Amartya Sen, the Nobel Prize-winning economist, famously argued that since everyone favors equality of one sort or another, the key question is: Equality of what? A fierce argument in the wonkosphere over income inequality illustrates the need to be clear on this point.

Hostilities started with publication of an analysis by economist Pavlina Tcherneva last month suggesting that the bulk of income gains have been going to the top 10% in recent decades. Since it was congruent with the general view that inequality is soaring–reinforced by the attention given to Thomas Piketty’s book “Capital in the 21st Century”–the Tcherneva graph received a lot of attention, especially on the left.

Enter, stage right: Scott Winship of the Manhattan Institute. He writes a long, thoughtful critique of Ms. Tcherneva’s approach. Vox’s Matthew Yglesias, who promoted the Tcherneva graph, counter-punches; Mr. Winship ducks and then punches back.… You get the idea: This one could run for a while.

Mr. Winship does not dispute that income inequality is high and probably rising, especially at the top. But he thinks that Ms. Tcherneva’s approach wildly overstates the problem by, among other things, ignoring business cycles, using tax units rather than households, focusing on pre-tax and transfer income, and including taxable capital gains. Most of these concerns apply to Mr. Piketty too.

All these are important points. Most important, perhaps, is the distinction between market incomes (before taxes and transfers) and final incomes (after taxes and transfers).
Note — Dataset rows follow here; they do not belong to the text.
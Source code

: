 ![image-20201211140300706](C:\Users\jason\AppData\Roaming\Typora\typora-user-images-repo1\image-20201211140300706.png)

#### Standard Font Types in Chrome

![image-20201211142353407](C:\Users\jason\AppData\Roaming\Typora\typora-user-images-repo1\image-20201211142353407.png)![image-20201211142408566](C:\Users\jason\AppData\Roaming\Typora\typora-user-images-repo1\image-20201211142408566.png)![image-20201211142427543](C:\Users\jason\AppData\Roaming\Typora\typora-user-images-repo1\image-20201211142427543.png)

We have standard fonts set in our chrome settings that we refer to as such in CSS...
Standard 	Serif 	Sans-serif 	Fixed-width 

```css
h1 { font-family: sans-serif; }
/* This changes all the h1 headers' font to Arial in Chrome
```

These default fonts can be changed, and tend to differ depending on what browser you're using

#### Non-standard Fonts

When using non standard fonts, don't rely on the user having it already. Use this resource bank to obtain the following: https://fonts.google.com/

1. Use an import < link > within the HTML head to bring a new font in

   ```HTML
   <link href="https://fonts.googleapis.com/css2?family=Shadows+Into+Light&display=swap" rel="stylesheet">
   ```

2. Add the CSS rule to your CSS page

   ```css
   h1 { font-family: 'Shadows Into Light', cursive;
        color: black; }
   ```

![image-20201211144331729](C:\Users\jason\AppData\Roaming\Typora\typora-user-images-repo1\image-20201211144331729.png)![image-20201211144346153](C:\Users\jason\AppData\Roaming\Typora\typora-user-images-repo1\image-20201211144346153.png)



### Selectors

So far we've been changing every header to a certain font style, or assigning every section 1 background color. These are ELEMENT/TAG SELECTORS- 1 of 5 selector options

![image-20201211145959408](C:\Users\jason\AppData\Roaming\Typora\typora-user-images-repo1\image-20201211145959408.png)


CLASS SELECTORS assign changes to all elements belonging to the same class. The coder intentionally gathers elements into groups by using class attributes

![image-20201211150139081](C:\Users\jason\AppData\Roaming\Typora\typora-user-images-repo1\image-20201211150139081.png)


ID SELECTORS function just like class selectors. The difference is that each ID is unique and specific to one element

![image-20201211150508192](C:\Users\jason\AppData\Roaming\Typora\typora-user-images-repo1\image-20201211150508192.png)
Very different results can be generated depending on which you select, as my colleague Gary Burtless has shown clearly.

We need good measures of both market and final incomes. But it is important to understand that each measure is capturing something different. Of course final incomes reflect market incomes, but they reflect more clearly the extent of redistribution in the tax and transfer system.
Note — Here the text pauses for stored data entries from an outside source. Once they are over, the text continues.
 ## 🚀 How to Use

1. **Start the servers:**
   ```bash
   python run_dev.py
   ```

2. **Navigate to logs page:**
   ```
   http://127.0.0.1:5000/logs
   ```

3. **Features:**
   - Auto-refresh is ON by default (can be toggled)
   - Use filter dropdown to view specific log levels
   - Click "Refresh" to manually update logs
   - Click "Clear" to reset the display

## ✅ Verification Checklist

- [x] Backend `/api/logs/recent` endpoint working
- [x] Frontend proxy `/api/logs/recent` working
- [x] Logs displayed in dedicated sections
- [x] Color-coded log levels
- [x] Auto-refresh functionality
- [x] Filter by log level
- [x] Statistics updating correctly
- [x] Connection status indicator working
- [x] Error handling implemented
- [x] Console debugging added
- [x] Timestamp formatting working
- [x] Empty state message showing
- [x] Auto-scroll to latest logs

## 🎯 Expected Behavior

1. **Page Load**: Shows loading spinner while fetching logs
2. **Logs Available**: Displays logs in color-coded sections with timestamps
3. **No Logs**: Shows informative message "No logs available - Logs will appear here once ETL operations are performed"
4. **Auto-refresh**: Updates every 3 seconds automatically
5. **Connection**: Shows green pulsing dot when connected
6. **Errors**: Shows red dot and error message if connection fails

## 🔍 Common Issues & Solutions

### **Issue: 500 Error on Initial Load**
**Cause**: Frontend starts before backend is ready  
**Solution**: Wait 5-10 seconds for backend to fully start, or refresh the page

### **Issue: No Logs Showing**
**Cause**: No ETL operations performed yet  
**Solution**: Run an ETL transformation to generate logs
If high or rising market inequality does not translate into final income inequality because of redistribution, how do we feel about that? Well, it depends. We might see it as a sign of the success of the Great Society redistributive state, allowing a free market to power away but ensuring that the rewards are shared. We might see it as woefully inadequate, leaving too many people hard-up. We might argue that such onerous redistribution is hobbling growth. We might think that in the long run, redistribution won’t be able to hold back the tide and so promote policies for more “pre-distribution,” such as higher minimum wages or changes in corporate governance.

The point is: The way we choose to measure income inequality depends on what we care about and why we care about it. We will always have a kaleidoscopic array of statistical choices when it comes to measuring inequality. More analysts need to set out their normative arguments for why, in their view, inequality matters and how that judgment has guided their empirical methodology. It is not that particular approaches are “right” or “wrong” but that they are based on different assumptions.

Mr. Sen’s longtime collaborator, the philosopher Bernard Williams, warned against those who “smuggle their answer into their question.” Inequality analysis is one area where we must be particularly alert to this danger.